The more dedicated SQL pool knows about your data, the faster it can execute queries against it. After loading data into dedicated SQL pool, collecting statistics on your data is one of the most important things you can do to optimize your queries.

The dedicated SQL pool query optimizer is a cost-based optimizer. It compares the cost of various query plans, and then chooses the plan with the lowest cost. In most cases, it chooses the plan that will execute the fastest.

For example, if the optimizer estimates that the date your query is filtering on will return one row it will choose one plan. If it estimates that the selected date will return 1 million rows, it will return a different plan.

Automatic creation of statistic

When the database AUTO_CREATE_STATISTICS option is on, dedicated SQL pool analyzes incoming user queries for missing statistics.

If statistics are missing, the query optimizer creates statistics on individual columns in the query predicate or join condition to improve cardinality estimates for the query plan.

Note

Automatic creation of statistics is currently turned on by default.

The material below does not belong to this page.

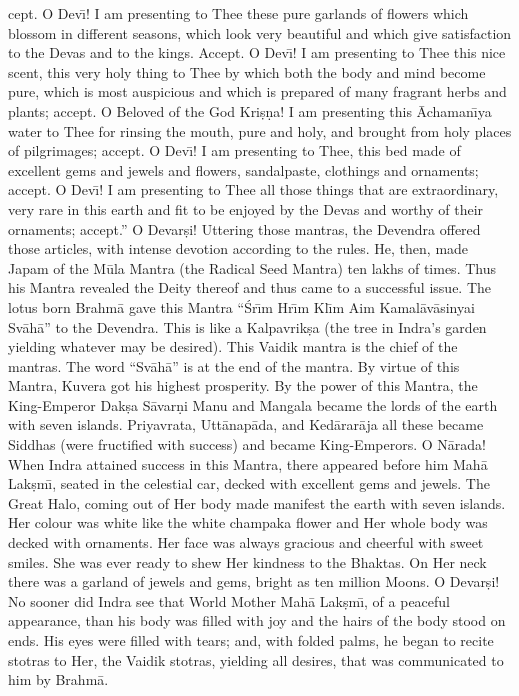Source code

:cept. O Dev\={\i}! I am presenting to Thee these pure garlands of flowers which blossom in different seasons, which look very beautiful and which give satisfaction to the Devas and to the kings. Accept. O Dev\={\i}! I am presenting to Thee this nice scent, this very holy thing to Thee by which both the body and mind become pure, which is most auspicious and which is prepared of many fragrant herbs and plants; accept. O Beloved of the God Kri\d{s}\d{n}a! I am presenting this \=Achaman\={\i}ya water to Thee for rinsing the mouth, pure and holy, and brought from holy places of pilgrimages; accept. O Dev\={\i}! I am presenting to Thee, this bed made of excellent gems and jewels and flowers, sandalpaste, clothings and ornaments; accept. O Dev\={\i}! I am presenting to Thee all those things that are extraordinary, very rare in this earth and fit to be enjoyed by the Devas and worthy of their ornaments; accept.'' O Devar\d{s}i! Uttering those mantras, the Devendra offered those articles, with intense devotion according to the rules. He, then, made Japam of the M\=ula Mantra (the Radical Seed Mantra) ten lakhs of times. Thus his Mantra revealed the Deity thereof and thus came to a successful issue. The lotus born Brahm\=a gave this Mantra ``\'Sr\={\i}m Hr\={\i}m Kl\={\i}m Aim Kamal\=av\=asinyai Sv\=ah\=a'' to the Devendra. This is like a Kalpavrik\d{s}a (the tree in Indra's garden yielding whatever may be desired). This Vaidik mantra is the chief of the mantras. The word ``Sv\=ah\=a'' is at the end of the mantra. By virtue of this Mantra, Kuvera got his highest prosperity. By the power of this Mantra, the King-Emperor Dak\d{s}a S\=avar\d{n}i Manu and Mangala became the lords of the earth with seven islands. Priyavrata, Utt\=anap\=ada, and Ked\=arar\=aja all these became Siddhas (were fructified with success) and became King-Emperors. O N\=arada! When Indra attained success in this Mantra, there appeared before him Mah\=a Lak\d{s}m\={\i}, seated in the celestial car, decked with excellent gems and jewels. The Great Halo, coming out of Her body made manifest the earth with seven islands. Her colour was white like the white champaka flower and Her whole body was decked with ornaments. Her face was always gracious and cheerful with sweet smiles. She was ever ready to shew Her kindness to the Bhaktas. On Her neck there was a garland of jewels and gems, bright as ten million Moons. O Devar\d{s}i! No sooner did Indra see that World Mother Mah\=a Lak\d{s}m\={\i}, of a peaceful appearance, than his body was filled with joy and the hairs of the body stood on ends. His eyes were filled with tears; and, with folded palms, he began to recite stotras to Her, the Vaidik stotras, yielding all desires, that was communicated to him by Brahm\=a.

You can check if your dedicated SQL pool has AUTO_CREATE_STATISTICS configured by running the following command:

SELECT name, is_auto_create_stats_on
FROM sys.databases

If your dedicated SQL pool doesn't have AUTO_CREATE_STATISTICS configured, we recommend you enable this property by running the following command:

ALTER DATABASE <yourdatawarehousename>
SET AUTO_CREATE_STATISTICS ON

These statements will trigger automatic creation of statistics:

  • SELECT
  • INSERT-SELECT
  • CTAS
  • UPDATE
  • DELETE
  • EXPLAIN when containing a join or the presence of a predicate is detected

Note

Automatic creation of statistics are not created on temporary or external tables.

Automatic creation of statistics is done synchronously so you may incur slightly degraded query performance if your columns are missing statistics. The time to create statistics for a single column depends on the size of the table.

To avoid measurable performance degradation, you should ensure stats have been created first by executing the benchmark workload before profiling the system.

Note

The creation of stats will be logged in sys.dm_pdw_exec_requests under a different user context.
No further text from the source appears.